Norway races Australia to fulfill Japan’s hydrogen society dream

By Lefteris Karagiannopoulos, Sonali Paul and Aaron Sheldric  /  Reuters, OSLO, MELBOURNE and TOKYO

A man walks past a hydrogen station in Tokyo on Monday.

Photo: Reuters

Norway and Australia are racing each other to show they can supply Japan with hydrogen, hoping to fulfill its ambition to become the first nation significantly fuelled by the super-clean energy source.

While Australia has planned to derive liquid hydrogen from brown coal for some time, Norway could steal a march if a pilot project producing the fuel using “renewable” energy — a climate-friendly method more in keeping with Japan’s aims — is cheaper.

Japan is betting heavily on becoming a “hydrogen society,” despite the high costs and technical difficulties which have generally slowed its adoption as a carbon-free fuel.

Japanese Prime Minister Shinzo Abe is pushing his vision of vehicles, houses and power stations using hydrogen to end Japan’s energy crisis since the March 2011 Fukushima Dai-ichi nuclear disaster, which led to a dramatic drop in electricity production from its nuclear plants.

The country’s annual hydrogen and fuel-cell market is forecast to hit ¥1 trillion (US$9 billion) in 2030 and ¥8 trillion in 2050, according to the Japanese Ministry of Economy, Trade and Industry.

Kawasaki Heavy Industries Ltd (KHI) is developing a supply chain to back Abe’s initiative, which is to be showcased when Tokyo hosts the 2020 Olympic Games.

KHI has been looking at using brown coal from the Australian state of Victoria, where supplies are plentiful.

However, it is hedging its bets with a project in Norway to derive hydrogen using power from hydroelectric dams and eventually wind farms.

Using Australian coal requires removing its climate-changing carbon and burying it in old oil or gas wells there.

In Norway, KHI has teamed up with Nel Hydrogen AS, a maker of hydrogen plants, with backers including Japan’s Mitsubishi Corp and Norway’s Statoil ASA. The project aims to demonstrate that liquefied hydrogen (LH2) can be produced using renewables and delivered to Japan on tankers.

Nel Hydrogen market development vice president Bjorn Simonsen told reporters that the company aims to deliver liquefied hydrogen to Japan for a minimum ¥24 per normal cubic meter. A study on the scheme is due to be completed in 2019.

KHI estimates that hydrogen from Australia costs about ¥29.8 per normal cubic meter and the company plans to establish a global LH2 supply chain like that for liquefied natural gas, KHI spokesman Keisuke Murakami said by e-mail.

“If Norway commercial [production] goes rapidly it might be earlier than Australian commercial,” he said.

Both projects still have a long way to go before they could start commercial production.

Under the Australian plan, coal would be converted to gas for processing to remove sulfur, mercury and carbon dioxide, leaving hydrogen.
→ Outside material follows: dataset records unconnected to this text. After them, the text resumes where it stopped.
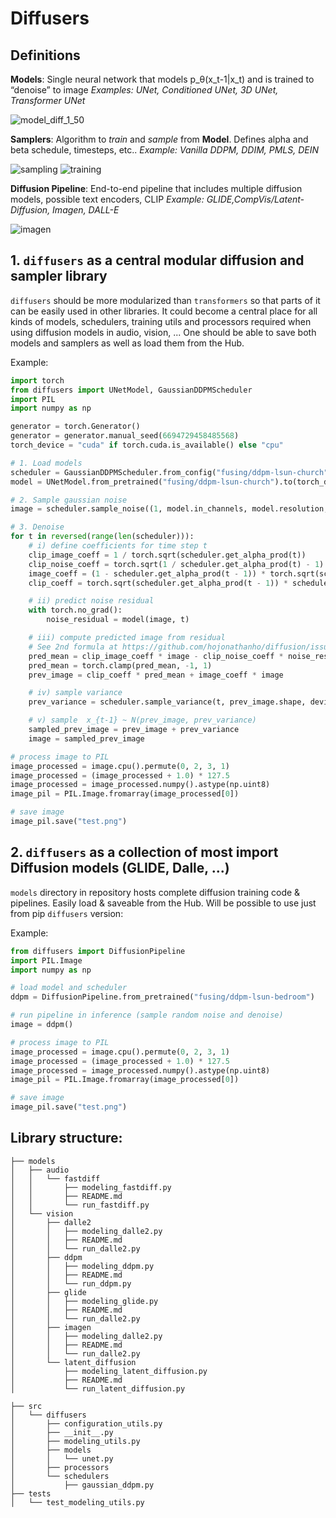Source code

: # Diffusers

## Definitions

**Models**: Single neural network that models p_θ(x_t-1|x_t) and is trained to “denoise” to image
*Examples: UNet, Conditioned UNet, 3D UNet, Transformer UNet*

![model_diff_1_50](https://user-images.githubusercontent.com/23423619/171610307-dab0cd8b-75da-4d4e-9f5a-5922072e2bb5.png)

**Samplers**: Algorithm to *train* and *sample* from **Model**. Defines alpha and beta schedule, timesteps, etc..
*Example: Vanilla DDPM, DDIM, PMLS, DEIN*

![sampling](https://user-images.githubusercontent.com/23423619/171608981-3ad05953-a684-4c82-89f8-62a459147a07.png)
![training](https://user-images.githubusercontent.com/23423619/171608964-b3260cce-e6b4-4841-959d-7d8ba4b8d1b2.png)

**Diffusion Pipeline**: End-to-end pipeline that includes multiple diffusion models, possible text encoders, CLIP
*Example: GLIDE,CompVis/Latent-Diffusion, Imagen, DALL-E*

![imagen](https://user-images.githubusercontent.com/23423619/171609001-c3f2c1c9-f597-4a16-9843-749bf3f9431c.png)

## 1. `diffusers` as a central modular diffusion and sampler library

`diffusers` should be more modularized than `transformers` so that parts of it can be easily used in other libraries.
It could become a central place for all kinds of models, schedulers, training utils and processors required when using diffusion models in audio, vision, ... 
One should be able to save both models and samplers as well as load them from the Hub.

Example:

```python
import torch
from diffusers import UNetModel, GaussianDDPMScheduler
import PIL
import numpy as np

generator = torch.Generator()
generator = generator.manual_seed(6694729458485568)
torch_device = "cuda" if torch.cuda.is_available() else "cpu"

# 1. Load models
scheduler = GaussianDDPMScheduler.from_config("fusing/ddpm-lsun-church")
model = UNetModel.from_pretrained("fusing/ddpm-lsun-church").to(torch_device)

# 2. Sample gaussian noise
image = scheduler.sample_noise((1, model.in_channels, model.resolution, model.resolution), device=torch_device, generator=generator)

# 3. Denoise                                                                                                                                           
for t in reversed(range(len(scheduler))):
    # i) define coefficients for time step t
    clip_image_coeff = 1 / torch.sqrt(scheduler.get_alpha_prod(t))
    clip_noise_coeff = torch.sqrt(1 / scheduler.get_alpha_prod(t) - 1)
    image_coeff = (1 - scheduler.get_alpha_prod(t - 1)) * torch.sqrt(scheduler.get_alpha(t)) / (1 - scheduler.get_alpha_prod(t))
    clip_coeff = torch.sqrt(scheduler.get_alpha_prod(t - 1)) * scheduler.get_beta(t) / (1 - scheduler.get_alpha_prod(t))

    # ii) predict noise residual
    with torch.no_grad():
        noise_residual = model(image, t)

    # iii) compute predicted image from residual
    # See 2nd formula at https://github.com/hojonathanho/diffusion/issues/5#issue-896554416 for comparison
    pred_mean = clip_image_coeff * image - clip_noise_coeff * noise_residual
    pred_mean = torch.clamp(pred_mean, -1, 1)
    prev_image = clip_coeff * pred_mean + image_coeff * image

    # iv) sample variance
    prev_variance = scheduler.sample_variance(t, prev_image.shape, device=torch_device, generator=generator)

    # v) sample  x_{t-1} ~ N(prev_image, prev_variance)
    sampled_prev_image = prev_image + prev_variance
    image = sampled_prev_image

# process image to PIL
image_processed = image.cpu().permute(0, 2, 3, 1)
image_processed = (image_processed + 1.0) * 127.5
image_processed = image_processed.numpy().astype(np.uint8)
image_pil = PIL.Image.fromarray(image_processed[0])

# save image
image_pil.save("test.png")
```

## 2. `diffusers` as a collection of most import Diffusion models (GLIDE, Dalle, ...)
`models` directory in repository hosts complete diffusion training code & pipelines. Easily load & saveable from the Hub. Will be possible to use just from pip `diffusers` version:

Example:

```python
from diffusers import DiffusionPipeline
import PIL.Image
import numpy as np

# load model and scheduler
ddpm = DiffusionPipeline.from_pretrained("fusing/ddpm-lsun-bedroom")

# run pipeline in inference (sample random noise and denoise)
image = ddpm()

# process image to PIL
image_processed = image.cpu().permute(0, 2, 3, 1)
image_processed = (image_processed + 1.0) * 127.5
image_processed = image_processed.numpy().astype(np.uint8)
image_pil = PIL.Image.fromarray(image_processed[0])

# save image
image_pil.save("test.png")
```

## Library structure:

```
├── models
│   ├── audio
│   │   └── fastdiff
│   │       ├── modeling_fastdiff.py
│   │       ├── README.md
│   │       └── run_fastdiff.py
│   └── vision
│       ├── dalle2
│       │   ├── modeling_dalle2.py
│       │   ├── README.md
│       │   └── run_dalle2.py
│       ├── ddpm
│       │   ├── modeling_ddpm.py
│       │   ├── README.md
│       │   └── run_ddpm.py
│       ├── glide
│       │   ├── modeling_glide.py
│       │   ├── README.md
│       │   └── run_dalle2.py
│       ├── imagen
│       │   ├── modeling_dalle2.py
│       │   ├── README.md
│       │   └── run_dalle2.py
│       └── latent_diffusion
│           ├── modeling_latent_diffusion.py
│           ├── README.md
│           └── run_latent_diffusion.py

├── src
│   └── diffusers
│       ├── configuration_utils.py
│       ├── __init__.py
│       ├── modeling_utils.py
│       ├── models
│       │   └── unet.py
│       ├── processors
│       └── schedulers
│           ├── gaussian_ddpm.py
├── tests
│   └── test_modeling_utils.py
```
The Norwegian system would use renewable energy for high-temperature electrolysis to split water into hydrogen and oxygen, which would be released into the atmosphere. In both cases, the hydrogen would be liquefied for shipment to Japan.

In Australia, a small demonstration ship is being built and KHI plans to build bigger tankers in the 2020s.

The firm is also seeking support from the Victorian and federal governments, Murakami said.

A hydrogen plant would “contribute to job creation and the acquisition of foreign currencies,” he said, adding that a pilot project in Australia is scheduled to start before 2020.

Victoria is looking at the project due to the decline of brown coal mining and power stations burning the polluting fuel.